Nach Angaben des russischen Geheimdienstes FSB konnten acht russische Häftlinge und zwei Minderjährige nach Russland zurückkehren. Zu den Häftlingen zählte der sogenannte Tiergarten-Mörder Vadim Krasikow. Er war Ende 2021 zu lebenslanger Haft in Deutschland verurteilt worden, weil er nach Überzeugung des Berliner Kammergerichts im August 2019 einen tschetschenischstämmigen Georgier im Kleinen Tiergarten in der Hauptstadt erschossen hatte. Das Gericht sah es als erwiesen an, dass Krasikow den Mord im Auftrag staatlicher russischer Stellen begangen hatte.
Scholz sagte, "niemand hat sich die Entscheidung einfach gemacht, einen zu lebenslanger Freiheitsstrafe verurteilten Mörder nur nach wenigen Jahren der Haft abzuschieben". In diesem Fall habe das staatliche Interesse an der Vollstreckung der Strafe abgewogen werden müssen "mit der Freiheitsgefahr für Leib und in einigen Fällen auch des Lebens unschuldig in Russland inhaftierter Personen und zu Unrecht politischen Inhaftierter".
Für die Bundesregierung sei entscheidend gewesen, "dass wir eine Schutzverpflichtung haben gegenüber deutschen Staatsangehörigen sowie auch die Solidarität mit den USA", sagte Scholz. US-Präsident Joe Biden lobte Deutschland und andere Verbündete für ihre Beteiligung an dem Gefangenenaustausch.
Russlands Präsident Wladimir Putin empfing derweil die freigelassenen Russen in Moskau auf dem Flughafen. "Ich möchte Ihnen zur Ihrer Heimkehr ins Heimatland gratulieren", sagte Putin auf dem Moskauer Flughafen Wnukowo, wie im russischen Staatsfernsehen zu sehen war. Mehrere freigelassene Russen nahm der Kreml-Chef in den Arm.
In den USA wurden unterdessen ebenfalls Freigelassene erwartet. Sie sollten von Präsident Biden und Vizepräsidentin Kamala Harris begrüßt werden. Biden teilte ein Bild, auf dem der US-Reporter Gershkovich und andere Freigelassene in einem Flugzeug zu sehen sind.

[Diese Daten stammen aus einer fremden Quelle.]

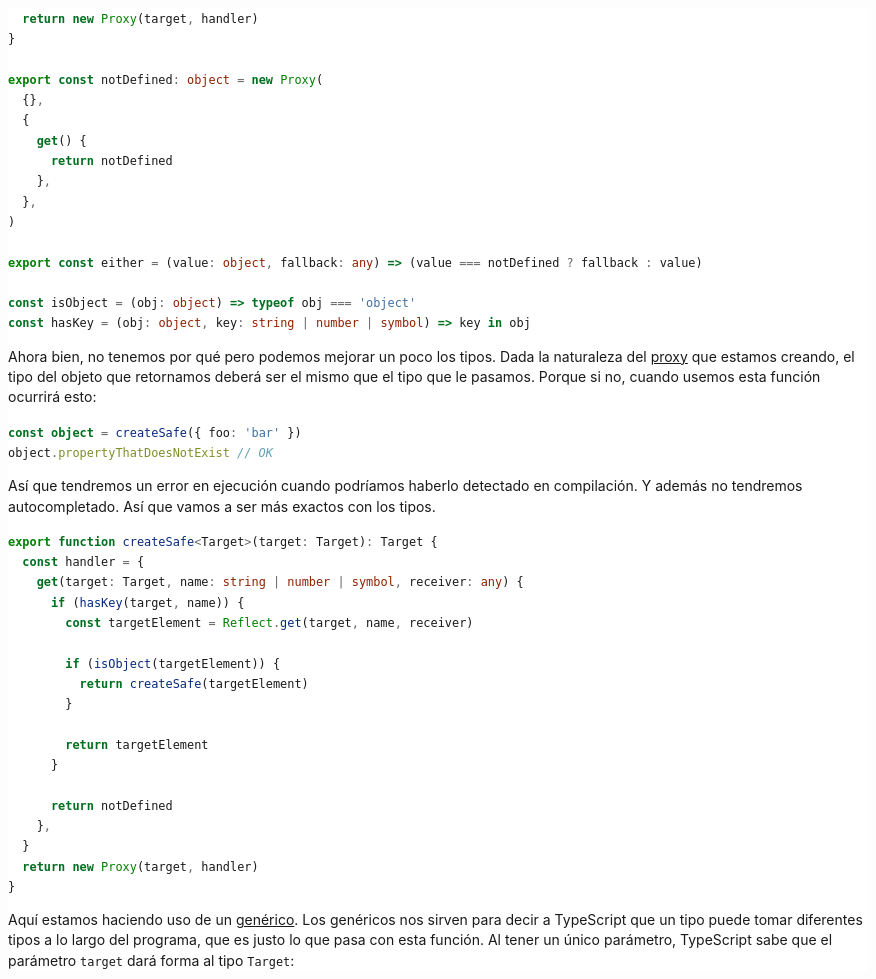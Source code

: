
 ```typescript
  return new Proxy(target, handler)
}

export const notDefined: object = new Proxy(
  {},
  {
    get() {
      return notDefined
    },
  },
)

export const either = (value: object, fallback: any) => (value === notDefined ? fallback : value)

const isObject = (obj: object) => typeof obj === 'object'
const hasKey = (obj: object, key: string | number | symbol) => key in obj
```

Ahora bien, no tenemos por qué pero podemos mejorar un poco los tipos. Dada la naturaleza del [proxy](https://developer.mozilla.org/en-US/docs/Web/JavaScript/Reference/Global_Objects/Proxy) que estamos creando, el tipo del objeto que retornamos deberá ser el mismo que el tipo que le pasamos. Porque si no, cuando usemos esta función ocurrirá esto:

```typescript
const object = createSafe({ foo: 'bar' })
object.propertyThatDoesNotExist // OK
```

Así que tendremos un error en ejecución cuando podríamos haberlo detectado en compilación. Y además no tendremos autocompletado. Así que vamos a ser más exactos con los tipos.

```typescript
export function createSafe<Target>(target: Target): Target {
  const handler = {
    get(target: Target, name: string | number | symbol, receiver: any) {
      if (hasKey(target, name)) {
        const targetElement = Reflect.get(target, name, receiver)

        if (isObject(targetElement)) {
          return createSafe(targetElement)
        }

        return targetElement
      }

      return notDefined
    },
  }
  return new Proxy(target, handler)
}
```

Aquí estamos haciendo uso de un [genérico](https://www.typescriptlang.org/docs/handbook/generics.html). Los genéricos nos sirven para decir a TypeScript que un tipo puede tomar diferentes tipos a lo largo del programa, que es justo lo que pasa con esta función. Al tener un único parámetro, TypeScript sabe que el parámetro `target` dará forma al tipo `Target`:
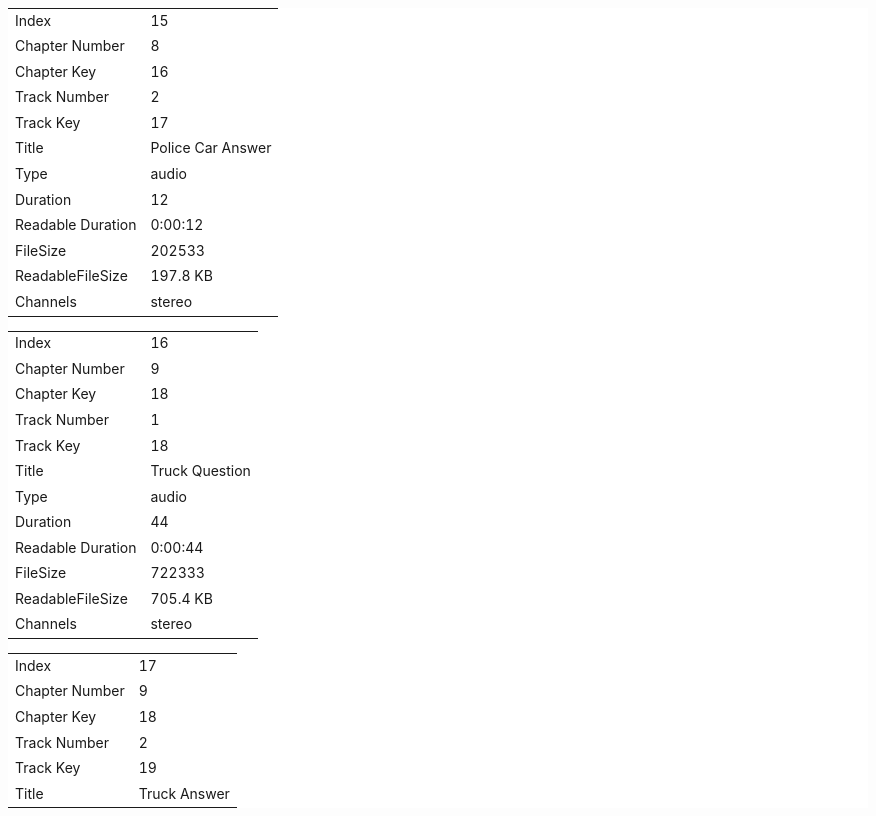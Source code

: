 |  |  |
| - | - |
| Index | 15 |
| Chapter Number | 8 |
| Chapter Key | 16 |
| Track Number | 2 |
| Track Key | 17 |
| Title | Police Car Answer |
| Type | audio |
| Duration | 12 |
| Readable Duration | 0:00:12 |
| FileSize | 202533 |
| ReadableFileSize | 197.8 KB |
| Channels | stereo |

|  |  |
| - | - |
| Index | 16 |
| Chapter Number | 9 |
| Chapter Key | 18 |
| Track Number | 1 |
| Track Key | 18 |
| Title | Truck Question |
| Type | audio |
| Duration | 44 |
| Readable Duration | 0:00:44 |
| FileSize | 722333 |
| ReadableFileSize | 705.4 KB |
| Channels | stereo |

|  |  |
| - | - |
| Index | 17 |
| Chapter Number | 9 |
| Chapter Key | 18 |
| Track Number | 2 |
| Track Key | 19 |
| Title | Truck Answer |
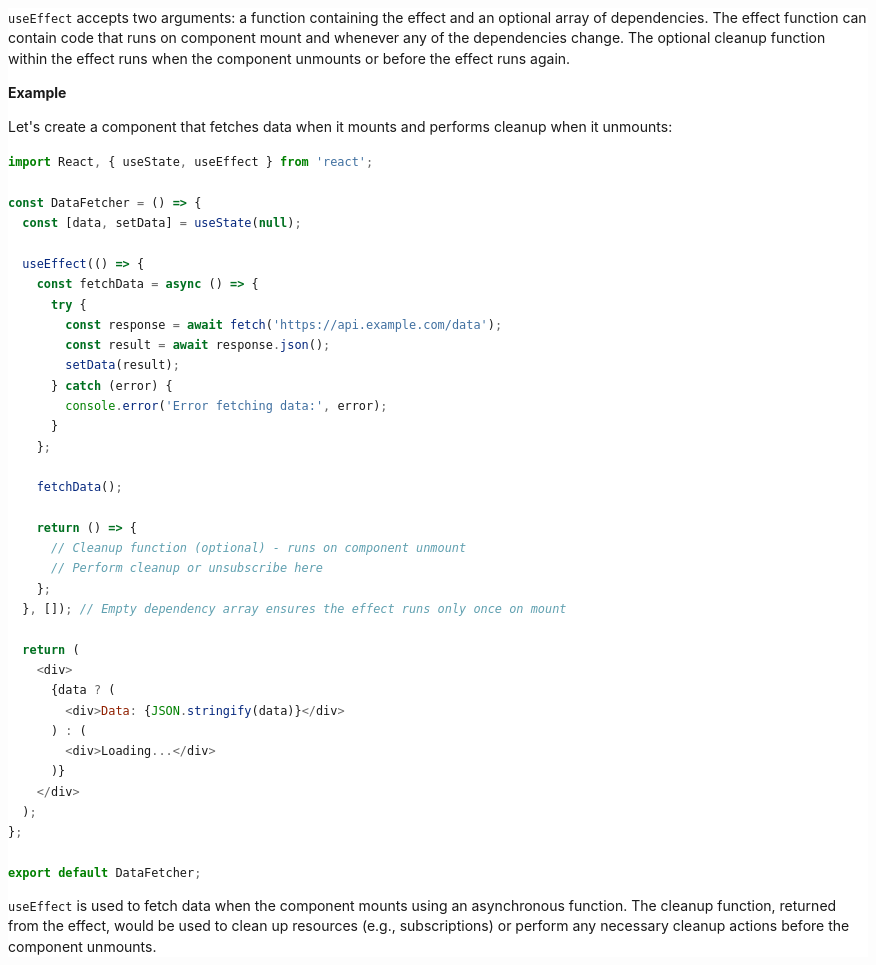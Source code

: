 `useEffect` accepts two arguments: a function containing the effect and an optional array of dependencies.
The effect function can contain code that runs on component mount and whenever any of the dependencies change.
The optional cleanup function within the effect runs when the component unmounts or before the effect runs again.

**Example**

Let's create a component that fetches data when it mounts and performs cleanup when it unmounts:

```javascript
import React, { useState, useEffect } from 'react';

const DataFetcher = () => {
  const [data, setData] = useState(null);

  useEffect(() => {
    const fetchData = async () => {
      try {
        const response = await fetch('https://api.example.com/data');
        const result = await response.json();
        setData(result);
      } catch (error) {
        console.error('Error fetching data:', error);
      }
    };

    fetchData();

    return () => {
      // Cleanup function (optional) - runs on component unmount
      // Perform cleanup or unsubscribe here
    };
  }, []); // Empty dependency array ensures the effect runs only once on mount

  return (
    <div>
      {data ? (
        <div>Data: {JSON.stringify(data)}</div>
      ) : (
        <div>Loading...</div>
      )}
    </div>
  );
};

export default DataFetcher;
```

`useEffect` is used to fetch data when the component mounts using an asynchronous function.
The cleanup function, returned from the effect, would be used to clean up resources (e.g., subscriptions) or perform any necessary cleanup actions before the component unmounts.
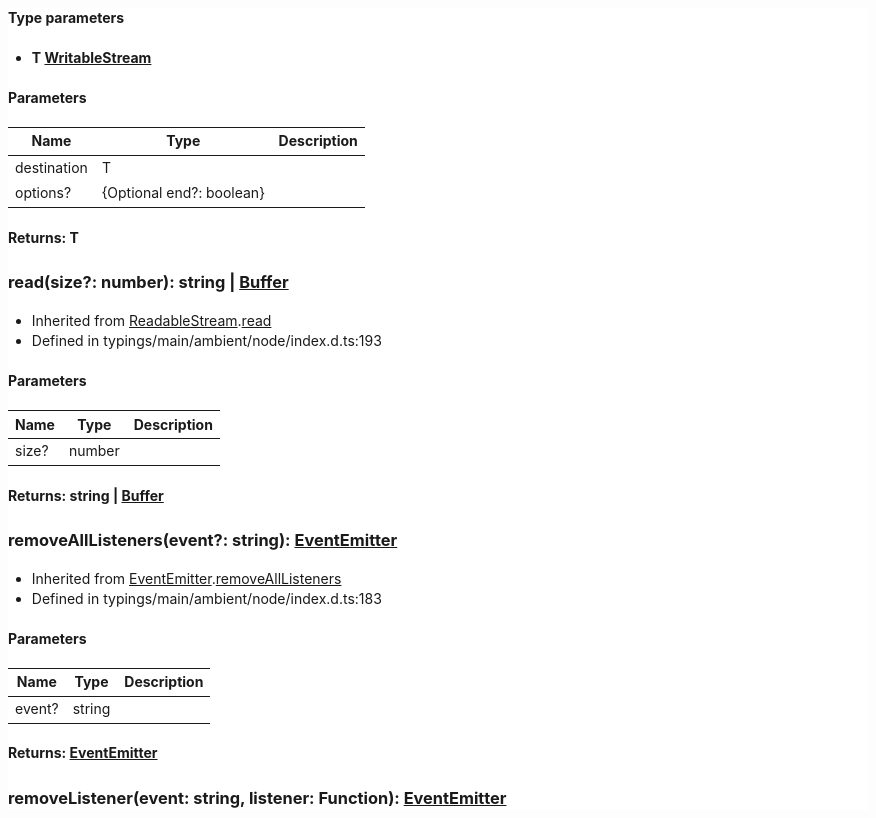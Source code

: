 
#### Type parameters

* #### T [WritableStream](_typings_main_ambient_node_index_d_.nodejs.writablestream.md)

#### Parameters

| Name | Type | Description |
| ---- | ---- | ---- |
| destination | T|  |
| options? | \{Optional end?: boolean\}|  |

#### Returns: T

### read(size?: number): string | [Buffer](_typings_main_ambient_node_index_d_.buffer.md)
  
* Inherited from [ReadableStream](_typings_main_ambient_node_index_d_.nodejs.readablestream.md).[read](_typings_main_ambient_node_index_d_.nodejs.readablestream.md#read)
* Defined in typings/main/ambient/node/index.d.ts:193


#### Parameters

| Name | Type | Description |
| ---- | ---- | ---- |
| size? | number|  |

#### Returns: string | [Buffer](_typings_main_ambient_node_index_d_.buffer.md)

### removeAllListeners(event?: string): [EventEmitter](_typings_main_ambient_node_index_d_.nodejs.eventemitter.md)
  
* Inherited from [EventEmitter](_typings_main_ambient_node_index_d_.nodejs.eventemitter.md).[removeAllListeners](_typings_main_ambient_node_index_d_.nodejs.eventemitter.md#removealllisteners)
* Defined in typings/main/ambient/node/index.d.ts:183


#### Parameters

| Name | Type | Description |
| ---- | ---- | ---- |
| event? | string|  |

#### Returns: [EventEmitter](_typings_main_ambient_node_index_d_.nodejs.eventemitter.md)

### removeListener(event: string, listener: Function): [EventEmitter](_typings_main_ambient_node_index_d_.nodejs.eventemitter.md)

Zu den Freigelassenen gehören auch der frühere US-Soldat Paul Whelan und der russische Oppositionelle Wladimir Kara-Mursa. Biden sprach von einer "Meisterleistung der Diplomatie", welche die "Agonie" dieser Häftlinge beendet habe.
Enttäuschung gab es jedoch bei den in Deutschland lebenden Angehörigen des Mordopfers des sogenannten Tiergarten-Mörders Krasikow. "Nicht einmal fünf Jahre nach dem Mord" sei der von Kreml-Chef "Putin beauftragte Mörder wieder auf freiem Fuß", erklärten sie nach Angaben ihrer Anwältin Inga Schulz. Die Freilassung von Krasikow sei "eine niederschmetternde Nachricht für uns Angehörige" gewesen".
In der Bundespolitik löste der Gefangenenaustausch derweil unterschiedliche Reaktionen aus. Der Vorsitzende des Auswärtigen Ausschusses im Bundestag, Michael Roth (SPD), erklärte im Onlinedienst X, "manchmal muss man aus Gründen der Menschlichkeit mit dem Teufel einen Deal machen".
Der CDU-Sicherheitsexperte Roderich Kiesewetter äußerte hingegen Kritik. "Ich fürchte, dass mit der Freilassung des verurteilten Tiergarten-Mörders ein Präzedenzfall geschaffen wird, der von Russland politisch massiv ausgenutzt werden kann", sagte er dem "Tagesspiegel". Russland sei "ein Terrorstaat, der mittlerweile gezielt versucht, Geiseldiplomatie zu etablieren".
Amnesty International Deutschland erklärte derweil, Putins Missbrauch der politischen Häftlinge als "Faustpfand" hinterlasse einen "bitteren Beigeschmack".